DeepSeek-V3.2 implements sparse attention mechanism to achieve constant decoding speed, with input and output prices dropping to $0.28/M and $0.42/M respectively. Performance remains comparable to V3.1 while costs are significantly reduced.

DeepSeek has just released version V3.2, bringing significant changes in both pricing and performance.

In terms of pricing, input tokens have decreased from $0.56 per million to $0.28 per million, while output tokens have dropped from $1.68 per million to $0.42 per million, representing a reduction of 50%-75%. More importantly, performance remains essentially consistent with V3.1.

The core technical breakthrough is the DeepSeek Sparse Attention mechanism. According to the technical report, this sparse attention calculates attention for only k selected previous tokens, dynamically determining which tokens to focus on through an index selector. Unlike traditional linear attention models, DeepSeek's approach maintains the ability for the state to grow with sequence length.

![DeepSeek V3.2 Architecture Diagram](https://github.com/deepseek-ai/DeepSeek-V3.2-Exp/raw/main/DeepSeek_V3_2.pdf)

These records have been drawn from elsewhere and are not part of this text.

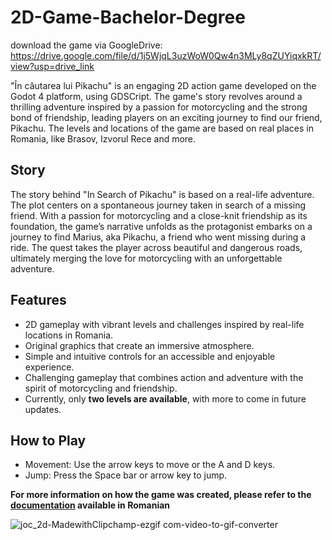 # 2D-Game-Bachelor-Degree
download the game via GoogleDrive: https://drive.google.com/file/d/1j5WjqL3uzWoW0Qw4n3MLy8qZUYiqxkRT/view?usp=drive_link


"În căutarea lui Pikachu" is an engaging 2D action game developed on the Godot 4 platform, using GDSCript. The game's story revolves around a thrilling adventure inspired by a passion for motorcycling and the strong bond of friendship, leading players on an exciting journey to find our friend, Pikachu. The levels and locations of the game are based on real places in Romania, like Brasov, Izvorul Rece and more.

## Story
The story behind "In Search of Pikachu" is based on a real-life adventure. The plot centers on a spontaneous journey taken in search of a missing friend. With a passion for motorcycling and a close-knit friendship as its foundation, the game’s narrative unfolds as the protagonist embarks on a journey to find Marius, aka Pikachu, a friend who went missing during a ride. The quest takes the player across beautiful and dangerous roads, ultimately merging the love for motorcycling with an unforgettable adventure.

## Features
- 2D gameplay with vibrant levels and challenges inspired by real-life locations in Romania.
- Original graphics that create an immersive atmosphere.
- Simple and intuitive controls for an accessible and enjoyable experience.
- Challenging gameplay that combines action and adventure with the spirit of motorcycling and friendship.
- Currently, only **two levels are available**, with more to come in future updates.

## How to Play
- Movement: Use the arrow keys to move or the A and D keys.
- Jump: Press the Space bar or arrow key to jump.

**For more information on how the game was created, please refer to the [documentation](LICENTA.docx) available in Romanian**

![joc_2d-MadewithClipchamp-ezgif com-video-to-gif-converter](https://github.com/user-attachments/assets/9557c74f-fdf6-40e7-9fe1-891e7de8879e)

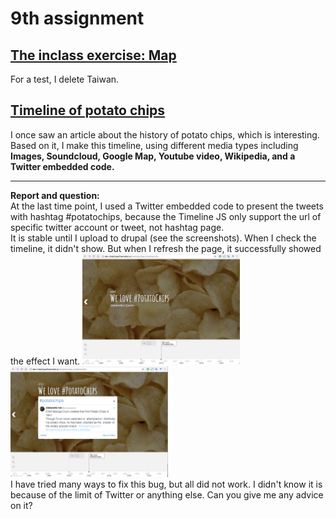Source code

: # 9th assignment
<h2><a href="http://dev-holyif.pantheonsite.io/map3/"> The inclass exercise: Map </a></h2>
<p> For a test, I delete Taiwan.</p>
<h2><a href="http://dev-holyif.pantheonsite.io/timeline/chips_timeline.html">Timeline of potato chips</a></h2>
<p> I once saw an article about the history of potato chips, which is interesting. Based on it, I make this timeline, using different media types including <strong>Images, Soundcloud, Google Map, Youtube video, Wikipedia, and a Twitter embedded code.</strong></p>

<hr>
<b>Report and question:</b>
<br>At the last time point, I used a Twitter embedded code to present the tweets with hashtag #potatochips, because the Timeline JS only support the url of specific twitter account or tweet, not hashtag page.
<br>It is stable until I upload to drupal (see the screenshots). When I check the timeline, it didn't show. But when I refresh the page, it successfully showed the effect I want.
<img src="fail.png" height="50%" width="50%" ><img src="successful.png" height="50%" width="50%" >
<br>I have tried many ways to fix this bug, but all did not work. I didn't know it is because of the limit of Twitter or anything else. Can you give me any advice on it?
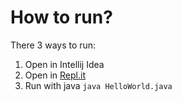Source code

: # How to run?

There 3 ways to run:

1. Open in Intellij Idea
2. Open in [Repl.it](https://repl.it/)
3. Run with java `java HelloWorld.java`
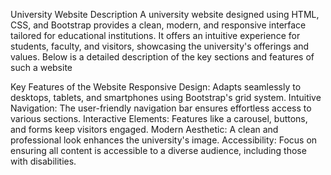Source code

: University Website Description
A university website designed using HTML, CSS, and Bootstrap provides a clean, modern, and responsive interface tailored for educational institutions.
It offers an intuitive experience for students, faculty, and visitors, showcasing the university's offerings and values.
Below is a detailed description of the key sections and features of such a website

Key Features of the Website
Responsive Design: Adapts seamlessly to desktops, tablets, and smartphones using Bootstrap's grid system.
Intuitive Navigation: The user-friendly navigation bar ensures effortless access to various sections.
Interactive Elements: Features like a carousel, buttons, and forms keep visitors engaged.
Modern Aesthetic: A clean and professional look enhances the university's image.
Accessibility: Focus on ensuring all content is accessible to a diverse audience, including those with disabilities.

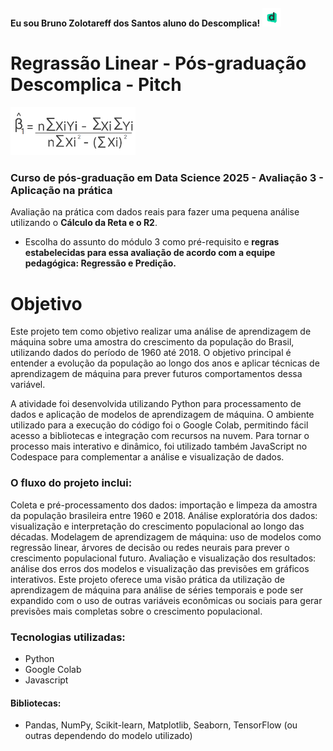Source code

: #### Eu sou Bruno Zolotareff dos Santos aluno do Descomplica! <img src="img/descomplica.png" alt="Texto alternativo" width="30px"/>

# Regrassão Linear  - Pós-graduação Descomplica - Pitch
<img src="img/regre.png" alt="Texto alternativo" width="200px"/>

### Curso de pós-graduação em Data Science 2025 - Avaliação 3 - Aplicação na prática
Avaliação na prática com dados reais para fazer uma pequena análise utilizando o <b>Cálculo da Reta e o R2</b>.  

- Escolha do assunto do módulo 3 como pré-requisito e <b>regras estabelecidas para essa avaliação de acordo com a equipe pedagógica: Regressão e Predição.</b>

# Objetivo

Este projeto tem como objetivo realizar uma análise de aprendizagem de máquina sobre uma amostra do crescimento da população do Brasil, utilizando dados do período de 1960 até 2018. O objetivo principal é entender a evolução da população ao longo dos anos e aplicar técnicas de aprendizagem de máquina para prever futuros comportamentos dessa variável. 

A atividade foi desenvolvida utilizando Python para processamento de dados e aplicação de modelos de aprendizagem de máquina. O ambiente utilizado para a execução do código foi o Google Colab, permitindo fácil acesso a bibliotecas e integração com recursos na nuvem. Para tornar o processo mais interativo e dinâmico, foi utilizado também JavaScript no Codespace para complementar a análise e visualização de dados.

### O fluxo do projeto inclui:

Coleta e pré-processamento dos dados: importação e limpeza da amostra da população brasileira entre 1960 e 2018.
Análise exploratória dos dados: visualização e interpretação do crescimento populacional ao longo das décadas.
Modelagem de aprendizagem de máquina: uso de modelos como regressão linear, árvores de decisão ou redes neurais para prever o crescimento populacional futuro.
Avaliação e visualização dos resultados: análise dos erros dos modelos e visualização das previsões em gráficos interativos.
Este projeto oferece uma visão prática da utilização de aprendizagem de máquina para análise de séries temporais e pode ser expandido com o uso de outras variáveis econômicas ou sociais para gerar previsões mais completas sobre o crescimento populacional.

### Tecnologias utilizadas:

- Python <br>
- Google Colab <br>
- Javascript

#### Bibliotecas: 
- Pandas, NumPy, Scikit-learn, Matplotlib, Seaborn, TensorFlow (ou outras dependendo do modelo utilizado)


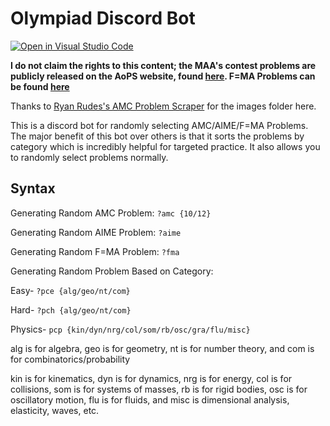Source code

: # Olympiad Discord Bot

[![Open in Visual Studio Code](https://open.vscode.dev/badges/open-in-vscode.svg)](https://open.vscode.dev/Haadi-Khan/AMC-Problem-Bot)

**I do not claim the rights to this content; the MAA's contest problems are publicly released on the AoPS website, found [here](https://artofproblemsolving.com/wiki/index.php/AMC_Problems_and_Solutions). F=MA Problems can be found [here](https://www.aapt.org/physicsteam/2020/pastexams.cfm)**

Thanks to [Ryan Rudes's AMC Problem Scraper](https://github.com/Ryan-Rudes/amc-problems) for the images folder here.

This is a discord bot for randomly selecting AMC/AIME/F=MA Problems. The major benefit of this bot over others is that it sorts the problems by category which is incredibly helpful for targeted practice. It also allows you to randomly select problems normally.

## Syntax

Generating Random AMC Problem: `?amc {10/12}`

Generating Random AIME Problem: `?aime`

Generating Random F=MA Problem: `?fma`

Generating Random Problem Based on Category:

Easy- `?pce {alg/geo/nt/com}`

Hard- `?pch {alg/geo/nt/com}`

Physics- `pcp {kin/dyn/nrg/col/som/rb/osc/gra/flu/misc}`

alg is for algebra, geo is for geometry, nt is for number theory, and com is for combinatorics/probability

kin is for kinematics, dyn is for dynamics, nrg is for energy, col is for collisions, som is for systems of masses, rb is for rigid bodies, osc is for oscillatory motion, flu is for fluids, and misc is dimensional analysis, elasticity, waves, etc.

Interestingly, DeepSeek implemented sparsification directly on top of V3.1's weights, rather than requiring retraining from scratch as previously thought. If this approach proves to be generalizable, it could have significant implications for the entire industry.

Community discussions have focused on the implementation details of the sparse attention. Some researchers have pointed out that attention maps themselves are compressible, but efficiently utilizing this property presents technical challenges. DeepSeek's solution combines three techniques: sliding windows, compression, and selective attention.

The model is currently available on HuggingFace, with the technical report and code both open-sourced. For applications requiring long sequence processing, this version deserves special attention.

发布时间: 2025-09-29 18:04